I just got back from my yoga teacher training classes. Like every other time getting home, I parked my car in the garage, hung my keys up in our pseudo-mudroom in the basement, and walked up the stairs to the first floor. I opened the door and saw two sets of flowers in two of our post-wedding vases: one on the kitchen island and one on the dining room table.
"You seemed a little depressed over all the bad winter weather, so I figured I would brighten up the place with some nice spring colors," explained my husband.
I don't know what it is, but there is something about being surprised with flowers that gets me every time. I recognize the silliness when you strip it down to its must objective core: here, I bought some clipped plants. Because they are shaped in a way to entice bees, we consider them pretty. Here, enjoy them for two days before they die. But, oh well. It's an incredible wonderful token of affection.

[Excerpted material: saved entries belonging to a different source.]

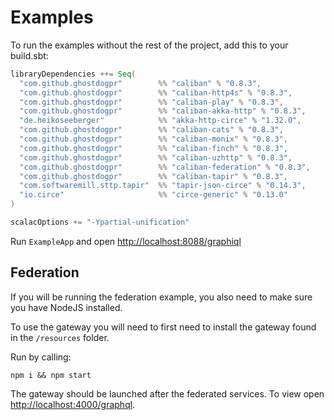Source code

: # Examples

To run the examples without the rest of the project, add this to your build.sbt:

```scala
libraryDependencies ++= Seq(
  "com.github.ghostdogpr"        %% "caliban" % "0.8.3",
  "com.github.ghostdogpr"        %% "caliban-http4s" % "0.8.3",
  "com.github.ghostdogpr"        %% "caliban-play" % "0.8.3",
  "com.github.ghostdogpr"        %% "caliban-akka-http" % "0.8.3",
  "de.heikoseeberger"            %% "akka-http-circe" % "1.32.0",
  "com.github.ghostdogpr"        %% "caliban-cats" % "0.8.3",
  "com.github.ghostdogpr"        %% "caliban-monix" % "0.8.3",
  "com.github.ghostdogpr"        %% "caliban-finch" % "0.8.3",
  "com.github.ghostdogpr"        %% "caliban-uzhttp" % "0.8.3",
  "com.github.ghostdogpr"        %% "caliban-federation" % "0.8.3",
  "com.github.ghostdogpr"        %% "caliban-tapir" % "0.8.3",
  "com.softwaremill.sttp.tapir"  %% "tapir-json-circe" % "0.14.3",
  "io.circe"                     %% "circe-generic" % "0.13.0"
)

scalacOptions += "-Ypartial-unification"
```

Run `ExampleApp` and open [http://localhost:8088/graphiql](http://localhost:8088/graphiql)

## Federation

If you will be running the federation example, you also need to make sure you have NodeJS installed.

To use the gateway you will need to first need to install the gateway found in the `/resources` folder.

Run by calling:

```
npm i && npm start
```

The gateway should be launched after the federated services. To view open [http://localhost:4000/graphql](http://localhost:4000/graphql).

I couldn't help but think about the very first hour of my class today. As part of a writing exercise, the instructor told us to list all the things that ground us. It could be physical: running, yoga, tai chi, etc. It could be creative: writing, drawing, dancing, etc. Or it could be intrapersonal: spending time with family, your husband, your cats (and cats are people, dammit). And, alongside running, yoga, tai chi, writing, drawing, dancing, I wrote, "my husband".
I honestly don't know where I would be without my husband to ground me. Plain and simple: he gets me. He not only tolerates the bullshit I can sometimes pull, but he understands where it is coming from and knows how to call me out on it without sounding accusatory. He knows how to challenge me even when I don't want to be challenged. He knows when to give me solutions and when I just need a hug. He has been the driving force behind why I've been attempting to transform my mind -- why I'm trying transition from a very hysterical girl who lets her past, her emotions, the situation get the best of her, into a better, more capable (and for lack of a better term) warrior.
This is sappy as all getout and I don't mind it. I needed something to write before darting off to watch UFC at our friends' place and the flowers inspired me to wax romantical about that dude I vowed to spend the rest of my life with.